S'imposant au fil de l'eau dans l'écriture du dessin animé jusqu'à devenir producteur de la chose, le parolier a finalement eu suffisamment de coudées franches pour suggérer ses propres visuels concernant le personnage d'Ursula, dont l'esthétique se cherchait encore. Sous son influence, c'est finalement un animateur, Rob Minkoff (qui réalisera plus tard un autre film culte, Stuart Little) qui a dessiné les premières esquisses d'Ursula en tant que "matrone vampy en surpoids tout droit sortie de Miami Beach".
Un vrai sosie de Divine donc... Qui n'est pas inconnue à Ashman, plutôt persévérant quand il s'agit de mettre en lumière la communauté LGBT à l'écran. Surtout quand il s'agit de cligner de l'oeil à ce que le très mainstream magazine américain People érige la même année en... "Drag queen du siècle" ! Rien que ça, oui.

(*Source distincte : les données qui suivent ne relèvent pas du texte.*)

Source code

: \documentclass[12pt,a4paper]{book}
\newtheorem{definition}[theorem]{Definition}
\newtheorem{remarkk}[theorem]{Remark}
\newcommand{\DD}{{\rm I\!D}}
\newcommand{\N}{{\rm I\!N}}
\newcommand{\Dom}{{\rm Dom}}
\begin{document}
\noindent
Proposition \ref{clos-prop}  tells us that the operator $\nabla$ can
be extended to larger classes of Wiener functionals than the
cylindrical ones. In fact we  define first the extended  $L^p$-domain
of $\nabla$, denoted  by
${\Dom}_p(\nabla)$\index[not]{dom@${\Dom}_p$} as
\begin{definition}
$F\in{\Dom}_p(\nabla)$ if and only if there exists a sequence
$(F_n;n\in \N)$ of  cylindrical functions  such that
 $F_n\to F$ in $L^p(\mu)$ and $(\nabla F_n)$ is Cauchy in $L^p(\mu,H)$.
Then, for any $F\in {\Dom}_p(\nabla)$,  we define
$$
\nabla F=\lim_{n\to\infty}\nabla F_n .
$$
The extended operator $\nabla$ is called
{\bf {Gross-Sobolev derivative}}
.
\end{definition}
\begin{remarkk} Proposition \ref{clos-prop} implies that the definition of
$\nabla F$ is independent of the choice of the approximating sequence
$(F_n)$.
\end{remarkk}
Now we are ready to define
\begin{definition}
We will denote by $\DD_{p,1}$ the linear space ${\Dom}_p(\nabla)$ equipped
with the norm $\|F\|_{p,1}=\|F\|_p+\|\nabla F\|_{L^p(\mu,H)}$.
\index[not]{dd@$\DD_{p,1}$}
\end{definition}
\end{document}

Divine adorait les pin up ultra glamour et sexy, à la Betty Page, et aimait le faire savoir. En retour, le cinéma aussi lui a délivré une déclaration d'amour, et elle se perçoit notamment à travers ce dessin animé qui a hanté nos enfances à tous. Nous ne le savions pas, mais chaque séance de La petite sirène était, en quelque sorte, une expérience punk. Raison de plus pour aller découvrir la nouvelle production Disney.